There was Tre Brown’s pick-six in the fourth quarter, which came one play after the corner recorded Seattle’s first sack of the season; there were several clutch catches by Tyler Lockett, including the game-winning in overtime that secured a 37-31 victory; there was Uchenna Nwosu’s forced fumble on the first play of the second half, a turnover that set up a touchdown; and there was a whole day full of great play by quarterback Geno Smith.
And yes, Carroll was appreciative of every player who had a hand in Seattle’s big Week 2 win, but the first two players he sought out in raucous postgame locker room were tackle Jake Curhan and Stone Forsythe, who were both playing in place of injured starters Abraham Lucas and Charles Cross.
“There are so many guys who did great stuff today in this game, and I’m starting with the tackles,” Carroll said. “There were a lot of people that wrote us off because they didn’t think Stone could get it done and Jake could get it done, but they did. They did a phenomenal job today. They held up their end of it, stepped up just like we ask guys to do, and came through in a huge way.”

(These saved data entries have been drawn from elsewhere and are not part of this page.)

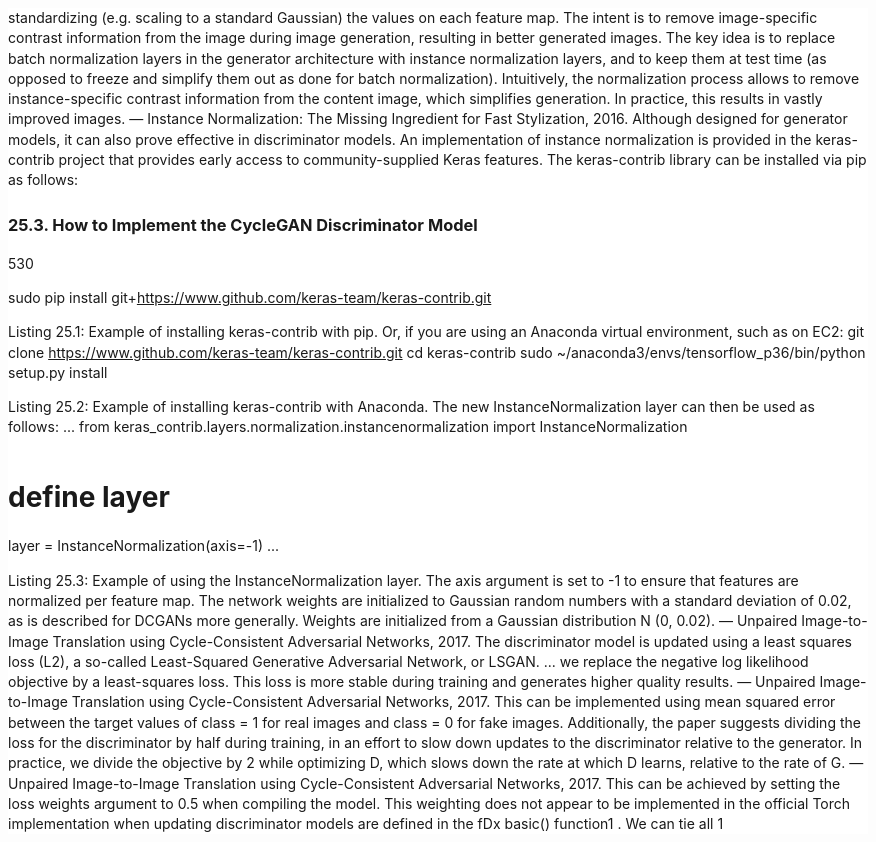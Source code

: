 standardizing (e.g. scaling to a standard Gaussian) the values on each feature map. The intent is
to remove image-specific contrast information from the image during image generation, resulting
in better generated images.
The key idea is to replace batch normalization layers in the generator architecture
with instance normalization layers, and to keep them at test time (as opposed to
freeze and simplify them out as done for batch normalization). Intuitively, the
normalization process allows to remove instance-specific contrast information from
the content image, which simplifies generation. In practice, this results in vastly
improved images.
— Instance Normalization: The Missing Ingredient for Fast Stylization, 2016.
Although designed for generator models, it can also prove effective in discriminator models.
An implementation of instance normalization is provided in the keras-contrib project that
provides early access to community-supplied Keras features. The keras-contrib library can
be installed via pip as follows:

### 25.3. How to Implement the CycleGAN Discriminator Model

530

sudo pip install git+https://www.github.com/keras-team/keras-contrib.git

Listing 25.1: Example of installing keras-contrib with pip.
Or, if you are using an Anaconda virtual environment, such as on EC2:
git clone https://www.github.com/keras-team/keras-contrib.git
cd keras-contrib
sudo ~/anaconda3/envs/tensorflow_p36/bin/python setup.py install

Listing 25.2: Example of installing keras-contrib with Anaconda.
The new InstanceNormalization layer can then be used as follows:
...
from keras_contrib.layers.normalization.instancenormalization import InstanceNormalization
# define layer
layer = InstanceNormalization(axis=-1)
...

Listing 25.3: Example of using the InstanceNormalization layer.
The axis argument is set to -1 to ensure that features are normalized per feature map. The
network weights are initialized to Gaussian random numbers with a standard deviation of 0.02,
as is described for DCGANs more generally.
Weights are initialized from a Gaussian distribution N (0, 0.02).
— Unpaired Image-to-Image Translation using Cycle-Consistent Adversarial Networks, 2017.
The discriminator model is updated using a least squares loss (L2), a so-called Least-Squared
Generative Adversarial Network, or LSGAN.
... we replace the negative log likelihood objective by a least-squares loss. This loss
is more stable during training and generates higher quality results.
— Unpaired Image-to-Image Translation using Cycle-Consistent Adversarial Networks, 2017.
This can be implemented using mean squared error between the target values of class = 1
for real images and class = 0 for fake images. Additionally, the paper suggests dividing the
loss for the discriminator by half during training, in an effort to slow down updates to the
discriminator relative to the generator.
In practice, we divide the objective by 2 while optimizing D, which slows down the
rate at which D learns, relative to the rate of G.
— Unpaired Image-to-Image Translation using Cycle-Consistent Adversarial Networks, 2017.
This can be achieved by setting the loss weights argument to 0.5 when compiling the
model. This weighting does not appear to be implemented in the official Torch implementation
when updating discriminator models are defined in the fDx basic() function1 . We can tie all
1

As Carroll notes, plenty of people thought the injuries at tackle spelled doom for Seattle’s offense. After all, Forsythe was making his first career start at left tackle—he started one game on the right side last year—and Curhan was making his first start since the end of the 2021 season, and both were playing in an incredibly loud environment at Ford Field and facing a talented and aggressive pass rush led by Aidan Hutchinson, last year’s runner up for Defensive Rookie of the Year honors.
Yet in that tough setting, Curhan and Forsythe, along with the rest of the line, got the job done, protecting Smith as he threw for 328 yards and two scores. Smith was sacked only once, a sack late in regulation he said he shouldn’t have taken, and hit only once, and had plenty of time to operate on the game-winning drive while completion six of seven passes for 69-yards and the game-winning touchdown.
“The most exquisite part of that last drive was the past protection,” Carroll said. “It’s not just the tackles, but they were the guys that were on the stick today, and they came through in a huge way.”